Whilst leasehold owners have significant statutory protection, problematically, freeholders do not share the same rights and protection even though they both contribute towards the same charges. Freehold owners should therefore be aware that they have very few options and limited ability to investigate or challenge any charges demanded from them.
Estate charges or service charges payable by freeholds, are governed by The Rentcharges Act 1977. Whilst this Act prevented any new rentcharges being created after 22 August 1977, an exception is a rentcharge created by way of an estate charge.
Estate charges are typical in new developments comprising a mixture of leasehold flats and freehold homes.
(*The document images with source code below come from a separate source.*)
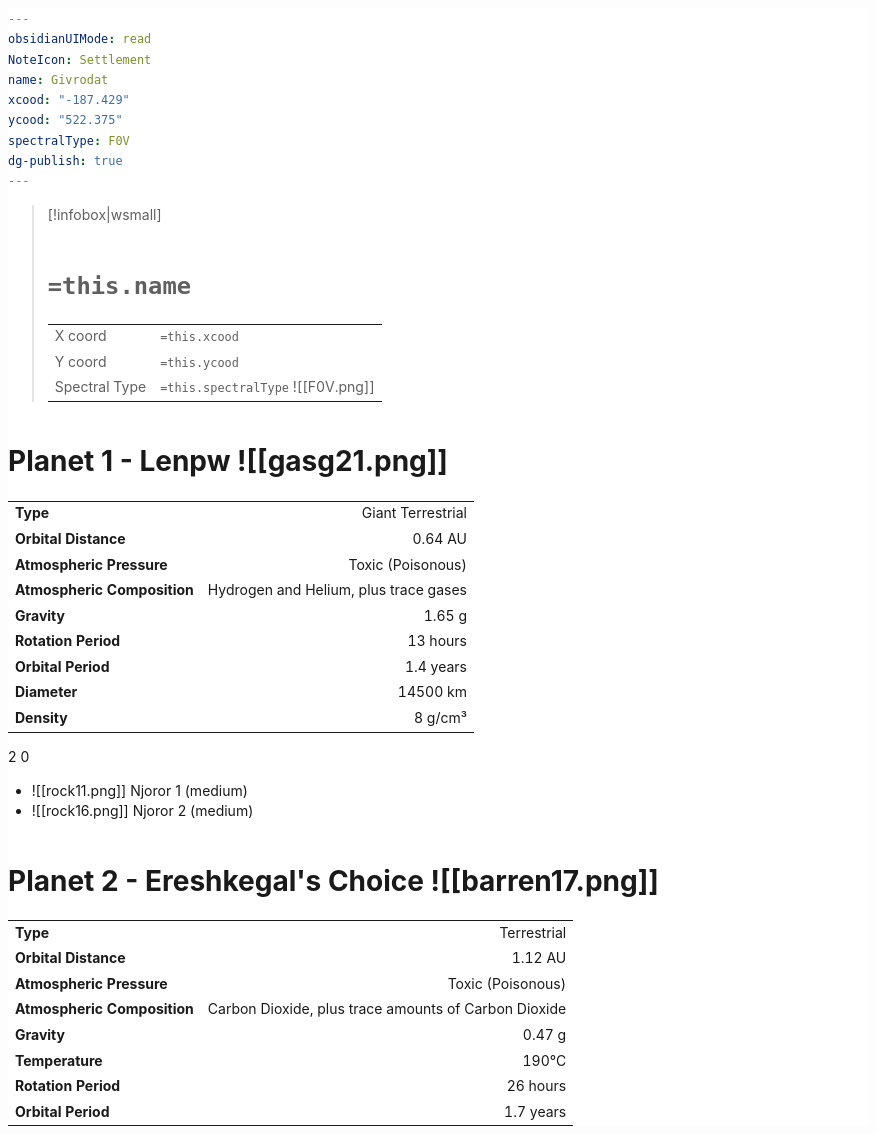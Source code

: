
 ```yaml
---
obsidianUIMode: read
NoteIcon: Settlement
name: Givrodat
xcood: "-187.429"
ycood: "522.375"
spectralType: F0V
dg-publish: true
---
```

> [!infobox|wsmall]
> # `=this.name`
> | | |
> | - | - |
> | X coord | `=this.xcood` |
> | Y coord| `=this.ycood` |
> | Spectral Type | `=this.spectralType` ![[F0V.png]] |

# Planet 1 - Lenpw ![[gasg21.png]]
|                             |                           |
| --------------------------- | -------------------------:|
| **Type**                    |             Giant Terrestrial |
| **Orbital Distance**        |   0.64 AU |
| **Atmospheric Pressure**    |       Toxic (Poisonous) |
| **Atmospheric Composition** |      Hydrogen and Helium, plus trace gases |
| **Gravity**                 |        1.65 g |
| **Rotation Period**         |  13 hours |
| **Orbital Period** | 1.4 years |
| **Diameter**                |      14500 km | 
| **Density**                 |    8 g/cm³ |



2
0

- ![[rock11.png]] Njoror 1 (medium)
- ![[rock16.png]] Njoror 2 (medium)


# Planet 2 - Ereshkegal's Choice ![[barren17.png]]
|                             |                           |
| --------------------------- | -------------------------:|
| **Type**                    |             Terrestrial |
| **Orbital Distance**        |   1.12 AU |
| **Atmospheric Pressure**    |       Toxic (Poisonous) |
| **Atmospheric Composition** |      Carbon Dioxide, plus trace amounts of Carbon Dioxide |
| **Gravity**                 |        0.47 g |
| **Temperature**             |    190°C |
| **Rotation Period**         |  26 hours |
| **Orbital Period** | 1.7 years |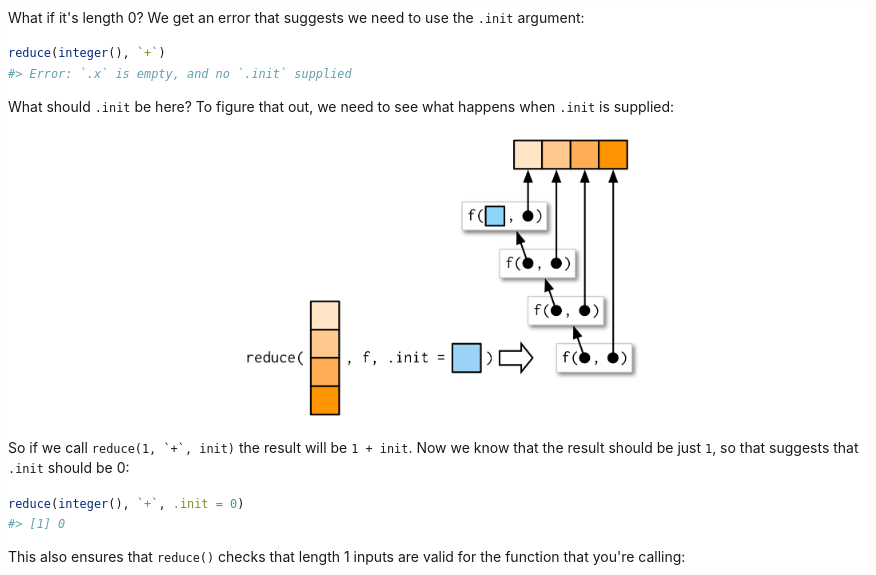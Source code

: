 What if it's length 0? We get an error that suggests we need to use the `.init` argument:


```r
reduce(integer(), `+`)
#> Error: `.x` is empty, and no `.init` supplied
```

What should `.init` be here? To figure that out, we need to see what happens when `.init` is supplied:

<img src="diagrams/functionals/reduce-init.png" width="406" style="display: block; margin: auto;" />

So if we call ``reduce(1, `+`, init)`` the result will be `1 + init`. Now we know that the result should be just `1`, so that suggests that `.init` should be 0:


```r
reduce(integer(), `+`, .init = 0)
#> [1] 0
```

This also ensures that `reduce()` checks that length 1 inputs are valid for the function that you're calling:


[^not-slow]: Typically it's not the for loop itself that's slow, but what you're doing inside of it. A common culprit of slow loops is modifying a data structure, where each modification generates a copy. See Sections \@ref(single-binding) and \@ref(avoid-copies) for more details.
[^Map]: Not to be confused with `base::Map()`, which is considerably more complex. I'll discuss `Map()` in Section \@ref(pmap).
[^future-you]: Who is highly likely to be future you!
[^invisible]: In brief, invisible values are only printed if you explicitly request it. This makes them well suited for functions called primarily for their side-effects, as it allows their output to be ignored by default, while still giving an option to capture it. See Section \@ref(invisible) for more details.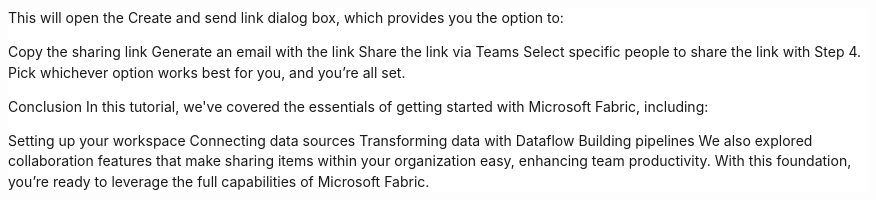 This will open the Create and send link dialog box, which provides you the option to: 

Copy the sharing link 
Generate an email with the link 
Share the link via Teams
Select specific people to share the link with
Step 4. Pick whichever option works best for you, and you’re all set. 

Conclusion
In this tutorial, we've covered the essentials of getting started with Microsoft Fabric, including:

Setting up your workspace
Connecting data sources
Transforming data with Dataflow
Building pipelines
We also explored collaboration features that make sharing items within your organization easy, enhancing team productivity. With this foundation, you’re ready to leverage the full capabilities of Microsoft Fabric.

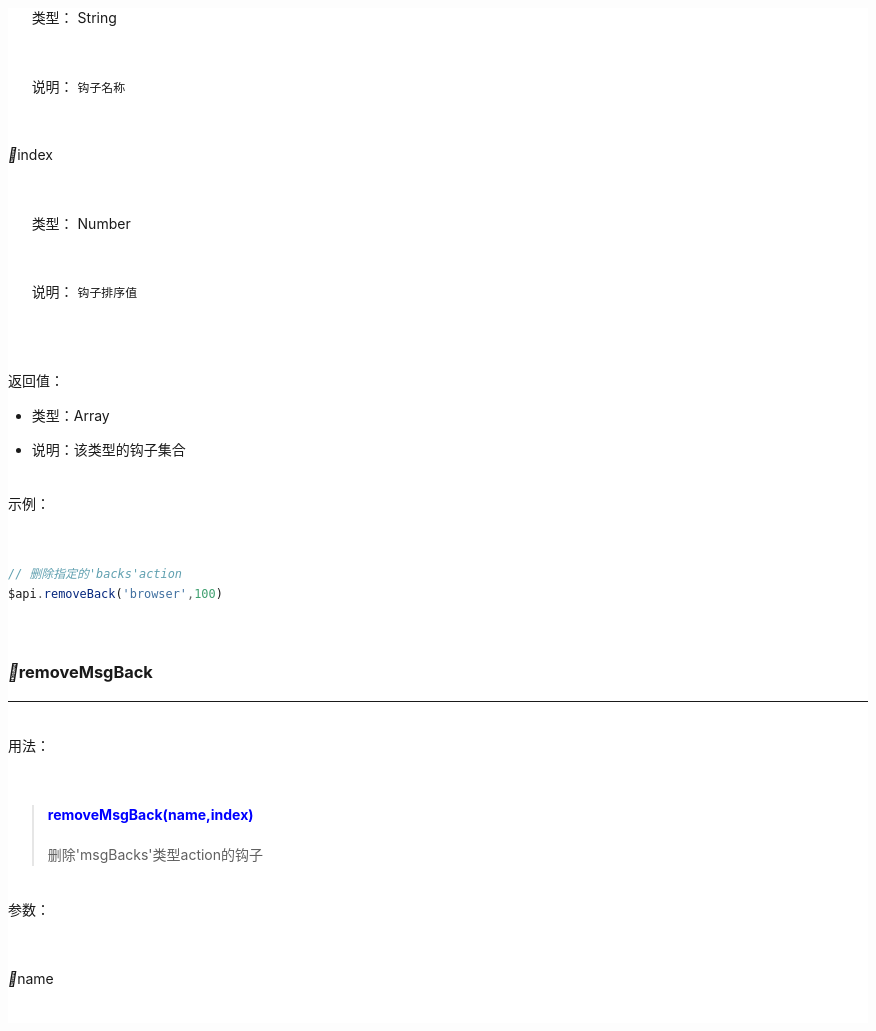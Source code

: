  &nbsp;&nbsp;&nbsp;&nbsp;&nbsp;&nbsp;类型： <span class="type type-string">String</span>

<br>

 &nbsp;&nbsp;&nbsp;&nbsp;&nbsp;&nbsp;说明： <code>钩子名称</code>

<br>


 <span class="vux-arg-title"><i class="iconfontDoc">&#xe62c;</i><span style="display:none"> </span>index</span>

<br>

 &nbsp;&nbsp;&nbsp;&nbsp;&nbsp;&nbsp;类型： <span class="type type-number">Number</span>

<br>

 &nbsp;&nbsp;&nbsp;&nbsp;&nbsp;&nbsp;说明： <code>钩子排序值</code>

<br>


<br><span class="vux-big-title">返回值：</span>

- 类型：<span class="type type-array">Array</span>

- 说明：该类型的钩子集合

<br><span class="vux-big-title">示例：</span>

<br>

``` js
// 删除指定的'backs'action
$api.removeBack('browser',100)

```
<br>

 ### <span style="display:none;">　</span><span class="vux-root-name"><i class="iconfontDoc">&#xe65d;</i><span style="display:none"> </span>removeMsgBack</span>


 ------------ 

<br><span class="vux-big-title">用法：</span>

 <br> 

 > <b style="color:blue">removeMsgBack(name,index)</b><br><br>删除'msgBacks'类型action的钩子


<br><span class="vux-big-title">参数：</span>

<br>


 <span class="vux-arg-title"><i class="iconfontDoc">&#xe62c;</i><span style="display:none"> </span>name</span>

<br>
A lease provides for the leaseholders to contribute to maintenance costs, including estate charges, and the transfer will provide for similar provisions to freeholders.
By applying an estate charge to freeholders, the developers or estate managers can ensure recovery of costs accrued from providing services and maintenance. However, an estate charge is a contractual agreement and the estate manager will only be able to recover the charges expressly covenanted in the transfer.
Deed of Transfer
A legal document called a deed of transfer is given on the purchase of the freehold property to the new owner. Essentially, it binds the freeholder to pay the charges. The transfer should clearly state:
- What the freeholder is expected to contribute towards
- The proportion of costs they should pay
- Dates on which payment is due
If you cannot find your deed of transfer, you may obtain a copy from the Land Registry for a small fee. This will enable you to check your obligations.
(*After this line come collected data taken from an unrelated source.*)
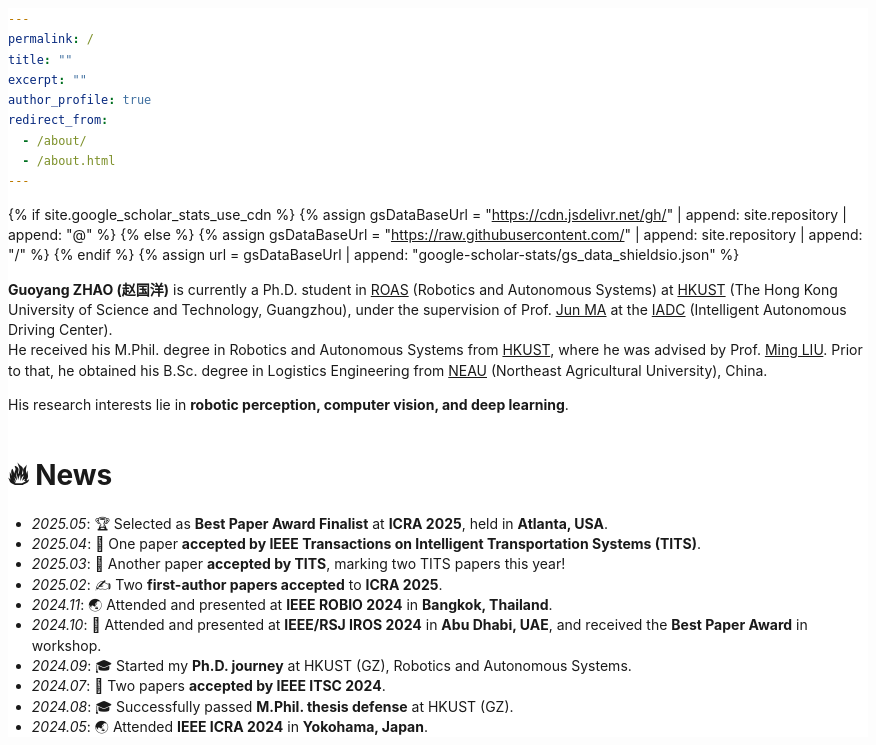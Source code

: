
```yaml
---
permalink: /
title: ""
excerpt: ""
author_profile: true
redirect_from: 
  - /about/
  - /about.html
---
```


{% if site.google_scholar_stats_use_cdn %}
{% assign gsDataBaseUrl = "https://cdn.jsdelivr.net/gh/" | append: site.repository | append: "@" %}
{% else %}
{% assign gsDataBaseUrl = "https://raw.githubusercontent.com/" | append: site.repository | append: "/" %}
{% endif %}
{% assign url = gsDataBaseUrl | append: "google-scholar-stats/gs_data_shieldsio.json" %}

<span class='anchor' id='about-me'></span>


**Guoyang ZHAO (赵国洋)** is currently a Ph.D. student in [ROAS](https://www.hkust-gz.edu.cn/academics/hubs-and-thrust-areas/systems-hub/robotics-and-autonomous-systems/) (Robotics and Autonomous Systems) at [HKUST](https://hkust-gz.edu.cn/) (The Hong Kong University of Science and Technology, Guangzhou), under the supervision of Prof. [Jun MA](https://facultyprofiles.hkust-gz.edu.cn/faculty-personal-page/MA-Jun/eejma) at the [IADC](https://personal.hkust-gz.edu.cn/junma/Join.html) (Intelligent Autonomous Driving Center).  
He received his M.Phil. degree in Robotics and Autonomous Systems from [HKUST](https://hkust-gz.edu.cn/), where he was advised by Prof. [Ming LIU](https://ram-lab.com/). Prior to that, he obtained his B.Sc. degree in Logistics Engineering from [NEAU](https://www.neau.edu.cn/) (Northeast Agricultural University), China.  

His research interests lie in **robotic perception, computer vision, and deep learning**.




# 🔥 News

- *2025.05*: 🏆 Selected as **Best Paper Award Finalist** at **ICRA 2025**, held in **Atlanta, USA**.
- *2025.04*: 📰 One paper **accepted by IEEE Transactions on Intelligent Transportation Systems (TITS)**.
- *2025.03*: 📰 Another paper **accepted by TITS**, marking two TITS papers this year!
- *2025.02*: ✍️ Two **first-author papers accepted** to **ICRA 2025**.
- *2024.11*: 🌏 Attended and presented at **IEEE ROBIO 2024** in **Bangkok, Thailand**.
- *2024.10*: 🏅 Attended and presented at **IEEE/RSJ IROS 2024** in **Abu Dhabi, UAE**, and received the **Best Paper Award** in workshop.
- *2024.09*: 🎓 Started my **Ph.D. journey** at HKUST (GZ), Robotics and Autonomous Systems.
- *2024.07*: 📰 Two papers **accepted by IEEE ITSC 2024**.
- *2024.08*: 🎓 Successfully passed **M.Phil. thesis defense** at HKUST (GZ).
- *2024.05*: 🌏 Attended **IEEE ICRA 2024** in **Yokohama, Japan**.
A crucial issue for freeholders is that the law makes a distinction between the payment of estate charges paid by freeholders and service charges paid by leaseholders. There is substantial legislation giving rights and protection to leaseholds when it comes to unreasonable service charges which unfortunately do not apply to freeholders whom have very little protection and there appears, in the writer’s opinion, to be a real lacuna in this area of law.
Leaseholders are now used to the fact that a landlord or estate manager must consult before incurring charges; that service charges must be reasonable; and any dispute may be referred to the First Tier Tribunal of the Property Chamber for resolution. Perversely, there is no implied test of reasonableness for estate charges and any dispute or challenge must be referred to the County Court through the small claims court procedure (assuming any estate charge will be under the current £10,000.00 threshold). This means that a freeholder will not be entitled to recover legal cost other than the limited fixed fees available under CPR45.
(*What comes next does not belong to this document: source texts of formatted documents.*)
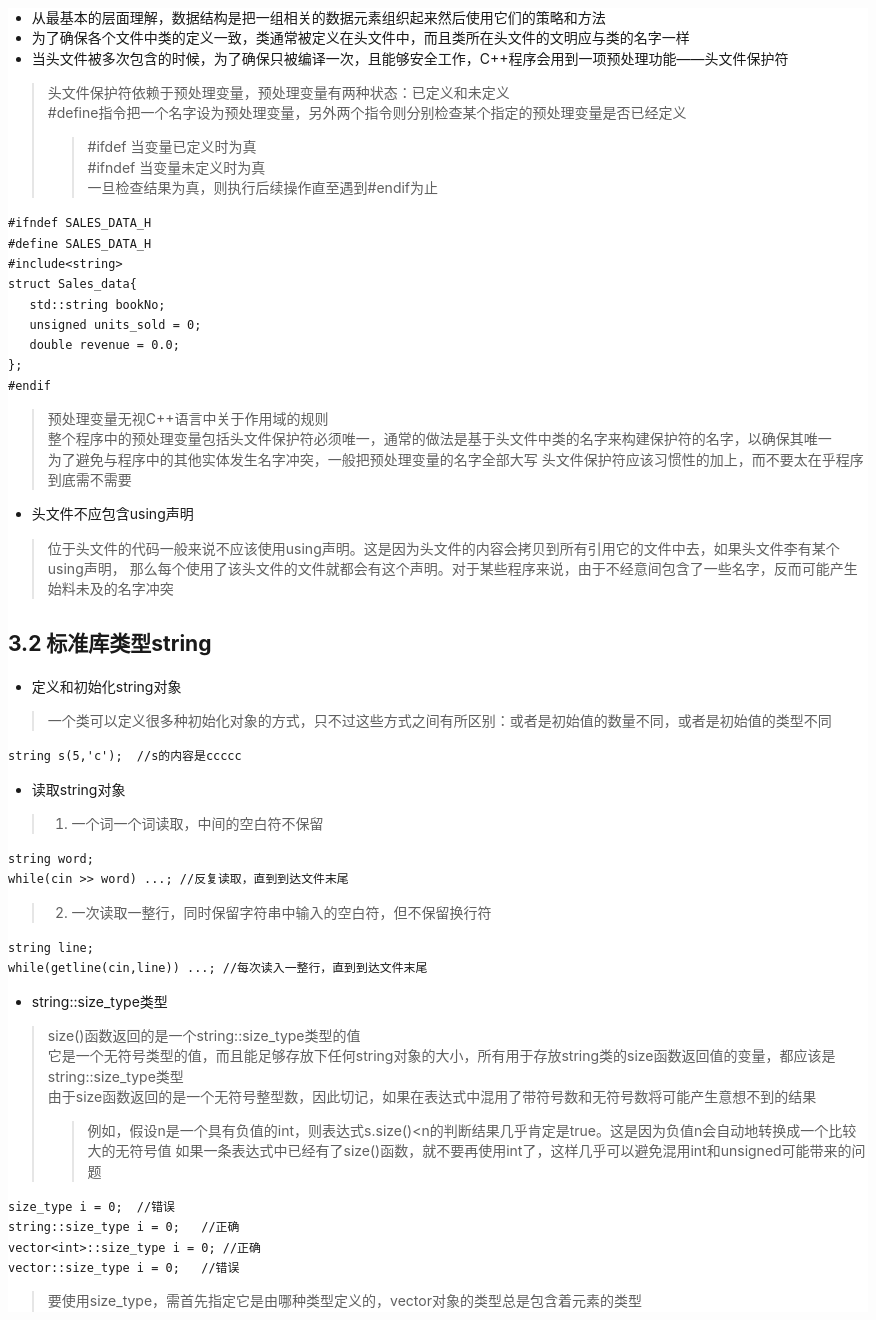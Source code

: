 - 从最基本的层面理解，数据结构是把一组相关的数据元素组织起来然后使用它们的策略和方法
- 为了确保各个文件中类的定义一致，类通常被定义在头文件中，而且类所在头文件的文明应与类的名字一样
- 当头文件被多次包含的时候，为了确保只被编译一次，且能够安全工作，C++程序会用到一项预处理功能——头文件保护符
> 头文件保护符依赖于预处理变量，预处理变量有两种状态：已定义和未定义  
#define指令把一个名字设为预处理变量，另外两个指令则分别检查某个指定的预处理变量是否已经定义
>> #ifdef 当变量已定义时为真  
#ifndef 当变量未定义时为真  
一旦检查结果为真，则执行后续操作直至遇到#endif为止
```
#ifndef SALES_DATA_H
#define SALES_DATA_H
#include<string>
struct Sales_data{
   std::string bookNo;
   unsigned units_sold = 0;
   double revenue = 0.0;
};
#endif
```
> 预处理变量无视C++语言中关于作用域的规则  
整个程序中的预处理变量包括头文件保护符必须唯一，通常的做法是基于头文件中类的名字来构建保护符的名字，以确保其唯一  
为了避免与程序中的其他实体发生名字冲突，一般把预处理变量的名字全部大写
> 头文件保护符应该习惯性的加上，而不要太在乎程序到底需不需要

- 头文件不应包含using声明
> 位于头文件的代码一般来说不应该使用using声明。这是因为头文件的内容会拷贝到所有引用它的文件中去，如果头文件李有某个using声明，
那么每个使用了该头文件的文件就都会有这个声明。对于某些程序来说，由于不经意间包含了一些名字，反而可能产生始料未及的名字冲突

## 3.2 标准库类型string

- 定义和初始化string对象
> 一个类可以定义很多种初始化对象的方式，只不过这些方式之间有所区别：或者是初始值的数量不同，或者是初始值的类型不同
```
string s(5,'c');  //s的内容是ccccc
```
- 读取string对象
> 1. 一个词一个词读取，中间的空白符不保留
```
string word;
while(cin >> word) ...; //反复读取，直到到达文件末尾
```
> 2. 一次读取一整行，同时保留字符串中输入的空白符，但不保留换行符
```
string line;
while(getline(cin,line)) ...; //每次读入一整行，直到到达文件末尾
```
- string::size_type类型
> size()函数返回的是一个string::size_type类型的值  
它是一个无符号类型的值，而且能足够存放下任何string对象的大小，所有用于存放string类的size函数返回值的变量，都应该是string::size_type类型  
由于size函数返回的是一个无符号整型数，因此切记，如果在表达式中混用了带符号数和无符号数将可能产生意想不到的结果  
>> 例如，假设n是一个具有负值的int，则表达式s.size()<n的判断结果几乎肯定是true。这是因为负值n会自动地转换成一个比较大的无符号值
> 如果一条表达式中已经有了size()函数，就不要再使用int了，这样几乎可以避免混用int和unsigned可能带来的问题
```
size_type i = 0;  //错误
string::size_type i = 0;   //正确
vector<int>::size_type i = 0; //正确
vector::size_type i = 0;   //错误
```
> 要使用size_type，需首先指定它是由哪种类型定义的，vector对象的类型总是包含着元素的类型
It seems freeholders on a private estate find themselves in a position of having to pay whatever charge the estate manager decides with little to no room for dispute save for an expensive and time consuming determination by a District Judge in the County Court. Freeholders also have no right to receive accounts or to be provided with information relating to the charges claimed unless express provision is included in the deed of transfer which, in the writer’s experience, is unlikely. As more and more estates are built comprising a mixture of leasehold and freehold homes, it is surly time for the law to be amended in this area with freehold owners granted the same rights and protections as their leasehold counterparts.